John Carter reacts to the original image, also on X:
This should be a turning point, but god knows how many such the British elites have ignored so far. Another graphic from X expresses what may happen if this is also ignored:
Even the Brits can be pushed too far and we can’t be very far from that point now. And the way the British media is handling this and pretty much every other confrontation is not helping:
You can’t have missed her, if you’re on social media at all, the dual-wielding 14-year-old Scottish lass raising two blades in defiance of the “migrant” seemingly intent on assaulting her and her 12-year-old friend.
The name of this hero won’t be released due to her age, and police were right on the scene to arrest the violent attacker.
That’s right: the little girl is in jail, charged with possession of a bladed weapon. Two weapons, actually — what appear to be a large santoku-style blade and a small hatchet.
In the widely-circulated clip, her would-be attacker (with the non-British accent) can be heard taunting her to show the blades on camera. Why? The answer is obvious: he’s well aware that self-defense is illegal in Britain, and he also knows she’ll be the one the cops take away.
And he was correct on both counts.
[…]
Culturally, things are so crazy that the BBC didn’t just blur out our heroine’s face, they even blurred out her blades. And now you understand the screencap at the top of this column. Mustn’t ruffle any feathers, you see.

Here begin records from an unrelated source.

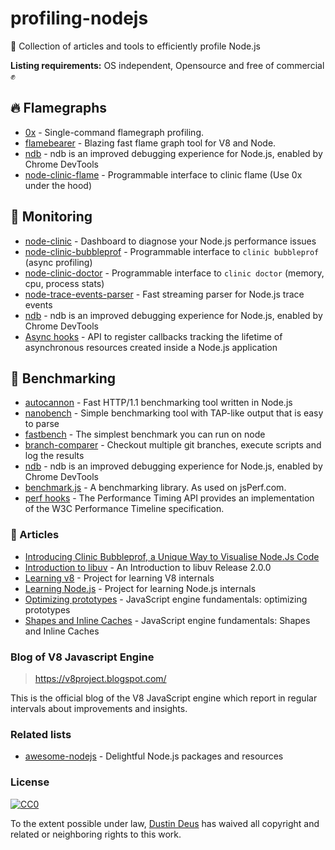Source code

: # profiling-nodejs
🌌 Collection of articles and tools to efficiently profile Node.js

**Listing requirements:** OS independent, Opensource and free of commercial ✊

## 🔥 Flamegraphs

- [0x](https://github.com/davidmarkclements/0x) - Single-command flamegraph profiling.
- [flamebearer](https://github.com/mapbox/flamebearer) - Blazing fast flame graph tool for V8 and Node.
- [ndb](https://github.com/GoogleChromeLabs/ndb) - ndb is an improved debugging experience for Node.js, enabled by Chrome DevTools
- [node-clinic-flame](https://github.com/nearform/node-clinic-flame) - Programmable interface to clinic flame (Use 0x under the hood)

## 👀 Monitoring

- [node-clinic](https://github.com/nearform/node-clinic) - Dashboard to diagnose your Node.js performance issues
- [node-clinic-bubbleprof](https://github.com/nearform/node-clinic-bubbleprof) - Programmable interface to `clinic bubbleprof` (async profiling)
- [node-clinic-doctor](https://github.com/nearform/node-clinic-doctor) - Programmable interface to `clinic doctor` (memory, cpu, process stats)
- [node-trace-events-parser](https://github.com/nearform/node-trace-events-parser) - Fast streaming parser for Node.js trace events
- [ndb](https://github.com/GoogleChromeLabs/ndb) - ndb is an improved debugging experience for Node.js, enabled by Chrome DevTools
- [Async hooks](https://nodejs.org/dist/latest-v10.x/docs/api/async_hooks.html) - API to register callbacks tracking the lifetime of asynchronous resources created inside a Node.js application

## 🎏 Benchmarking

- [autocannon](https://github.com/mcollina/autocannon) - Fast HTTP/1.1 benchmarking tool written in Node.js
- [nanobench](https://github.com/mafintosh/nanobench) - Simple benchmarking tool with TAP-like output that is easy to parse
- [fastbench](https://github.com/mcollina/fastbench) - The simplest benchmark you can run on node
- [branch-comparer](https://github.com/starptech/branch-comparer) - Checkout multiple git branches, execute scripts and log the results
- [ndb](https://github.com/GoogleChromeLabs/ndb) - ndb is an improved debugging experience for Node.js, enabled by Chrome DevTools
- [benchmark.js](https://github.com/bestiejs/benchmark.js) - A benchmarking library. As used on jsPerf.com.
- [perf hooks](https://nodejs.org/dist/latest-v10.x/docs/api/perf_hooks.html) - The Performance Timing API provides an implementation of the W3C Performance Timeline specification.

### 📄 Articles

- [Introducing Clinic Bubbleprof, a Unique Way to Visualise Node.Js Code](https://www.nearform.com/blog/introducing-clinic-bubbleprof-a-unique-way-to-visualise-node-js-code/)
- [Introduction to libuv](http://nikhilm.github.io/uvbook/An%20Introduction%20to%20libuv.pdf) - An Introduction to libuv Release 2.0.0
- [Learning v8](https://github.com/danbev/learning-v8) - Project for learning V8 internals
- [Learning Node.js](https://github.com/danbev/learning-nodejs) - Project for learning Node.js internals
- [Optimizing prototypes](https://mathiasbynens.be/notes/prototypes) - JavaScript engine fundamentals: optimizing prototypes
- [Shapes and Inline Caches](https://mathiasbynens.be/notes/shapes-ics) - JavaScript engine fundamentals: Shapes and Inline Caches

### Blog of V8 Javascript Engine
> https://v8project.blogspot.com/

This is the official blog of the V8 JavaScript engine which report in regular intervals about improvements and insights.

### Related lists

- [awesome-nodejs](https://github.com/sindresorhus/awesome-nodejs) - Delightful Node.js packages and resources


### License

[![CC0](http://mirrors.creativecommons.org/presskit/buttons/88x31/svg/cc-zero.svg)](https://creativecommons.org/publicdomain/zero/1.0/)

To the extent possible under law, [Dustin Deus](http://starptech.com) has waived all copyright and related or neighboring rights to this work.
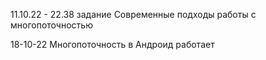 
11.10.22 - 22.38
задание Современные подходы работы с многопоточностью

18-10-22 Многопоточность в Андроид  работает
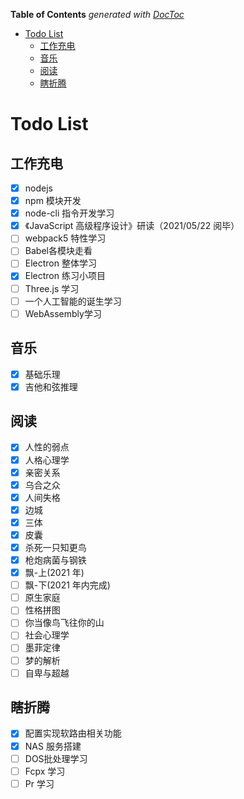 <!-- START doctoc generated TOC please keep comment here to allow auto update -->
<!-- DON'T EDIT THIS SECTION, INSTEAD RE-RUN doctoc TO UPDATE -->

**Table of Contents** _generated with [DocToc](https://github.com/thlorenz/doctoc)_

- [Todo List](#todo-list)
  - [工作充电](#工作充电)
  - [音乐](#音乐)
  - [阅读](#阅读)
  - [瞎折腾](#瞎折腾)

<!-- END doctoc generated TOC please keep comment here to allow auto update -->

# Todo List

## 工作充电

- [x] nodejs
- [x] npm 模块开发
- [x] node-cli 指令开发学习
- [x] 《JavaScript 高级程序设计》研读（2021/05/22 阅毕）
- [ ] webpack5 特性学习
- [ ] Babel各模块走看
- [ ] Electron 整体学习
- [x] Electron 练习小项目
- [ ] Three.js 学习
- [ ] 一个人工智能的诞生学习
- [ ] WebAssembly学习

## 音乐

- [x] 基础乐理
- [x] 吉他和弦推理

## 阅读

- [x] 人性的弱点
- [x] 人格心理学
- [x] 亲密关系
- [x] 乌合之众
- [x] 人间失格
- [x] 边城
- [x] 三体
- [x] 皮囊
- [x] 杀死一只知更鸟
- [x] 枪炮病菌与钢铁
- [x] 飘-上(2021 年)
- [ ] 飘-下(2021 年内完成)
- [ ] 原生家庭
- [ ] 性格拼图
- [ ] 你当像鸟飞往你的山
- [ ] 社会心理学
- [ ] 墨菲定律
- [ ] 梦的解析
- [ ] 自卑与超越

## 瞎折腾

- [x] 配置实现软路由相关功能
- [x] NAS 服务搭建
- [ ] DOS批处理学习
- [ ] Fcpx 学习
- [ ] Pr 学习
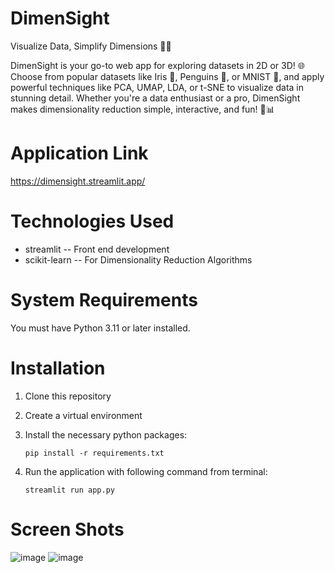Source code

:# DimenSight
Visualize Data, Simplify Dimensions 🎨✨

DimenSight is your go-to web app for exploring datasets in 2D or 3D! 🌐 Choose from popular datasets like Iris 🌸, 
Penguins 🐧, or MNIST 🔢, and apply powerful techniques like PCA, UMAP, LDA, or t-SNE to visualize data in stunning 
detail. Whether you're a data enthusiast or a pro, DimenSight makes dimensionality reduction simple, interactive, 
and fun! 🚀📊

# Application Link
https://dimensight.streamlit.app/

# Technologies Used
* streamlit -- Front end development
* scikit-learn -- For Dimensionality Reduction Algorithms
   
# System Requirements
You must have Python 3.11 or later installed.

# Installation
1.  Clone this repository
2. Create a virtual environment
3. Install the necessary python packages:

   `pip install -r requirements.txt`
5. Run the application with following command from terminal:

   `streamlit run app.py`

# Screen Shots
![image](https://github.com/user-attachments/assets/03dbd35e-e65a-4445-802c-ca78aec29467)
![image](https://github.com/user-attachments/assets/0fa60d40-5a63-4fbf-b2cf-3215292bf66d)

How about pepper spray and the like? Sorry, mate, but pepper spray was banned as a “prohibited weapon” (!!!) in 1968.
In Britain, the only legal defense against rape is a whistle — which is to say, no defense at all.
That 14-year-old girl found it necessary to possibly defend herself and her friend against two possible assailants: would-be rapists and the British criminal justice system. The day came, and she proved herself a hero.
She warded off the former, but God only knows what indignities she’ll suffer at the hands of the latter.
What’s the next little British girl’s defense against that?